#### EXERCISE OBJECTIVE:
Pictures stay out. All the rest of the records must be repeated exactly.

══════════

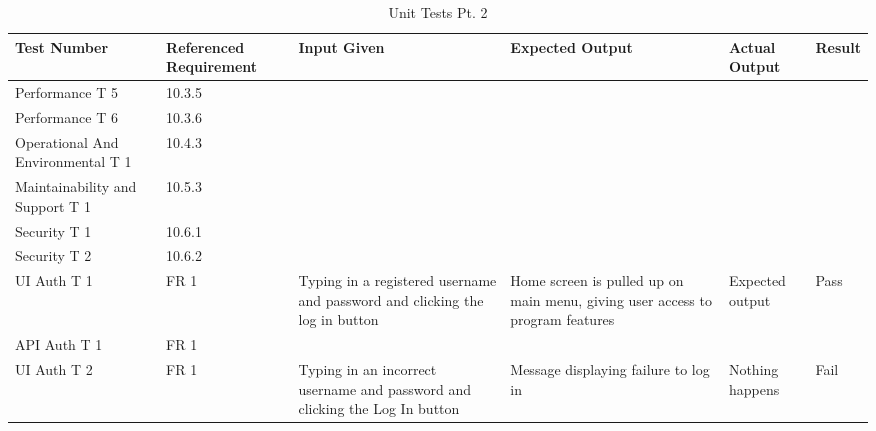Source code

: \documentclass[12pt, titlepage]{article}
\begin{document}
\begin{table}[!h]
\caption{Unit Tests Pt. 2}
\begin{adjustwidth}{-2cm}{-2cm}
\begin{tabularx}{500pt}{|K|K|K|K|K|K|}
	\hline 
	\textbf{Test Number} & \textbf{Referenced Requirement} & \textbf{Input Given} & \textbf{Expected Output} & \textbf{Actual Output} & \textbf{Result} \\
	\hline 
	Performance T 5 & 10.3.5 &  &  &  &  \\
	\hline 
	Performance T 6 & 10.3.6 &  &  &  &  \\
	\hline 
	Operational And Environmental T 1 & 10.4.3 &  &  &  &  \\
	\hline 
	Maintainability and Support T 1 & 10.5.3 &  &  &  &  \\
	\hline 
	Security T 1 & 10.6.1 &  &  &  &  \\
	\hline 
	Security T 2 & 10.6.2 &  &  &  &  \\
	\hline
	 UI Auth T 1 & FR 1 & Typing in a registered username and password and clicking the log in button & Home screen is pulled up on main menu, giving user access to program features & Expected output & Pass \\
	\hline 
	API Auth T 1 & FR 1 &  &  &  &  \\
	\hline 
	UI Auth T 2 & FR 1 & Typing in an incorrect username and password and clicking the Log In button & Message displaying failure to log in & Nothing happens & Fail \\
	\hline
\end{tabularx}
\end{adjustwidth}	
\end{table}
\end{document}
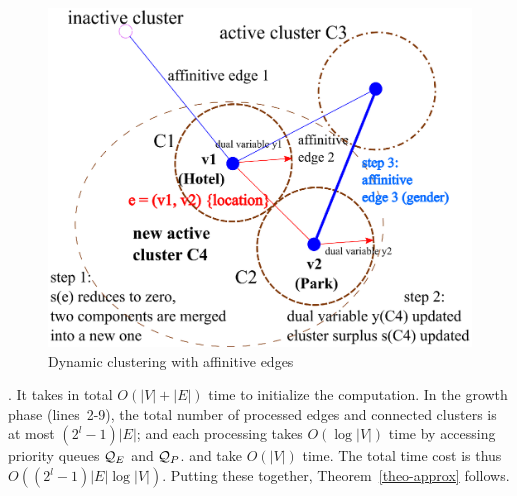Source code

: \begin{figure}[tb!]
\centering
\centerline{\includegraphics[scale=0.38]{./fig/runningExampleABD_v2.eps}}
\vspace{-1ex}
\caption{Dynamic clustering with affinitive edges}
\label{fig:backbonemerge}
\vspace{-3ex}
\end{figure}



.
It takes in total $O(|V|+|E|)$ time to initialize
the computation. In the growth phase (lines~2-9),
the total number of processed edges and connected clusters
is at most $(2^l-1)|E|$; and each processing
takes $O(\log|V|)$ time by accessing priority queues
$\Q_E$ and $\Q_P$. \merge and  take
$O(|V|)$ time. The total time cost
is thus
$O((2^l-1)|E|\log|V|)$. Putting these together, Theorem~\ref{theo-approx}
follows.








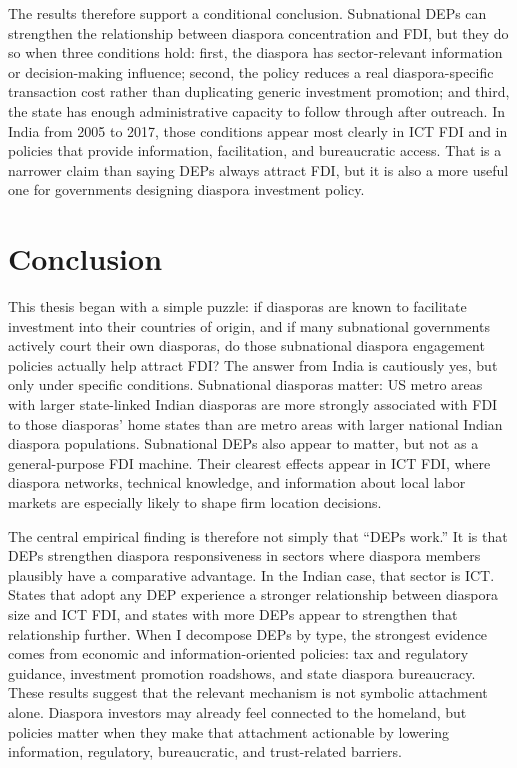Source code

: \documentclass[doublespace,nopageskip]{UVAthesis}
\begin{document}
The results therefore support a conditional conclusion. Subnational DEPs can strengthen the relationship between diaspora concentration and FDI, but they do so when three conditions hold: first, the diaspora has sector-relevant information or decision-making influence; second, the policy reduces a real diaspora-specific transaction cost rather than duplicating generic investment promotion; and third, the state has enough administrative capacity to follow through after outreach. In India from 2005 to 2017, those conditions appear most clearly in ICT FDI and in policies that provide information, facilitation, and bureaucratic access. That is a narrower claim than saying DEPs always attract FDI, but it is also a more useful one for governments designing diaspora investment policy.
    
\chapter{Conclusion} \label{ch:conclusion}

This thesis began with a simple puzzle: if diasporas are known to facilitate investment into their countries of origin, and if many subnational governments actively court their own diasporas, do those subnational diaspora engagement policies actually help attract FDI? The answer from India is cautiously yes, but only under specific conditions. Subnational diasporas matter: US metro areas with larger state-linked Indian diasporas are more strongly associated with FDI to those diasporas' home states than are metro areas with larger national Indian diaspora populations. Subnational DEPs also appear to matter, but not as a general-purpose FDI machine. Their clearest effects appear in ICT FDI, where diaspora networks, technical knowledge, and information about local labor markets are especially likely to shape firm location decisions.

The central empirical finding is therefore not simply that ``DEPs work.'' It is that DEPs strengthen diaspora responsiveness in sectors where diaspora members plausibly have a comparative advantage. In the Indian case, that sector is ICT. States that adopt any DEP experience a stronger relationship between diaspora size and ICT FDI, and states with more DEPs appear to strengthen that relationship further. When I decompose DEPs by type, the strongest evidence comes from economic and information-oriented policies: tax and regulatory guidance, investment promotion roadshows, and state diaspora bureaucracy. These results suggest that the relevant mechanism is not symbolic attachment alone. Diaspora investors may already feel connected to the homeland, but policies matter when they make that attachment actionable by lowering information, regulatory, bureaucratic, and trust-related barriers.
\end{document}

══════════

#### OUTPUT OF THE TASK:
Source code

: \documentclass[12pt, titlepage]{article}
\begin{document}
\begin{table}[!h]
\caption{Unit Tests Pt. 2}
\begin{adjustwidth}{-2cm}{-2cm}
\begin{tabularx}{500pt}{|K|K|K|K|K|K|}
	\hline 
	\textbf{Test Number} & \textbf{Referenced Requirement} & \textbf{Input Given} & \textbf{Expected Output} & \textbf{Actual Output} & \textbf{Result} \\
	\hline 
	Performance T 5 & 10.3.5 &  &  &  &  \\
	\hline 
	Performance T 6 & 10.3.6 &  &  &  &  \\
	\hline 
	Operational And Environmental T 1 & 10.4.3 &  &  &  &  \\
	\hline 
	Maintainability and Support T 1 & 10.5.3 &  &  &  &  \\
	\hline 
	Security T 1 & 10.6.1 &  &  &  &  \\
	\hline 
	Security T 2 & 10.6.2 &  &  &  &  \\
	\hline
	 UI Auth T 1 & FR 1 & Typing in a registered username and password and clicking the log in button & Home screen is pulled up on main menu, giving user access to program features & Expected output & Pass \\
	\hline 
	API Auth T 1 & FR 1 &  &  &  &  \\
	\hline 
	UI Auth T 2 & FR 1 & Typing in an incorrect username and password and clicking the Log In button & Message displaying failure to log in & Nothing happens & Fail \\
	\hline
\end{tabularx}
\end{adjustwidth}	
\end{table}
\end{document}
Source code

: \begin{figure}[tb!]
\centering
\centerline{\includegraphics[scale=0.38]{./fig/runningExampleABD_v2.eps}}
\vspace{-1ex}
\caption{Dynamic clustering with affinitive edges}
\label{fig:backbonemerge}
\vspace{-3ex}
\end{figure}



.
It takes in total $O(|V|+|E|)$ time to initialize
the computation. In the growth phase (lines~2-9),
the total number of processed edges and connected clusters
is at most $(2^l-1)|E|$; and each processing
takes $O(\log|V|)$ time by accessing priority queues
$\Q_E$ and $\Q_P$. \merge and  take
$O(|V|)$ time. The total time cost
is thus
$O((2^l-1)|E|\log|V|)$. Putting these together, Theorem~\ref{theo-approx}
follows.








Source code

: \documentclass[doublespace,nopageskip]{UVAthesis}
\begin{document}
The results therefore support a conditional conclusion. Subnational DEPs can strengthen the relationship between diaspora concentration and FDI, but they do so when three conditions hold: first, the diaspora has sector-relevant information or decision-making influence; second, the policy reduces a real diaspora-specific transaction cost rather than duplicating generic investment promotion; and third, the state has enough administrative capacity to follow through after outreach. In India from 2005 to 2017, those conditions appear most clearly in ICT FDI and in policies that provide information, facilitation, and bureaucratic access. That is a narrower claim than saying DEPs always attract FDI, but it is also a more useful one for governments designing diaspora investment policy.
    
\chapter{Conclusion} \label{ch:conclusion}

This thesis began with a simple puzzle: if diasporas are known to facilitate investment into their countries of origin, and if many subnational governments actively court their own diasporas, do those subnational diaspora engagement policies actually help attract FDI? The answer from India is cautiously yes, but only under specific conditions. Subnational diasporas matter: US metro areas with larger state-linked Indian diasporas are more strongly associated with FDI to those diasporas' home states than are metro areas with larger national Indian diaspora populations. Subnational DEPs also appear to matter, but not as a general-purpose FDI machine. Their clearest effects appear in ICT FDI, where diaspora networks, technical knowledge, and information about local labor markets are especially likely to shape firm location decisions.

The central empirical finding is therefore not simply that ``DEPs work.'' It is that DEPs strengthen diaspora responsiveness in sectors where diaspora members plausibly have a comparative advantage. In the Indian case, that sector is ICT. States that adopt any DEP experience a stronger relationship between diaspora size and ICT FDI, and states with more DEPs appear to strengthen that relationship further. When I decompose DEPs by type, the strongest evidence comes from economic and information-oriented policies: tax and regulatory guidance, investment promotion roadshows, and state diaspora bureaucracy. These results suggest that the relevant mechanism is not symbolic attachment alone. Diaspora investors may already feel connected to the homeland, but policies matter when they make that attachment actionable by lowering information, regulatory, bureaucratic, and trust-related barriers.
\end{document}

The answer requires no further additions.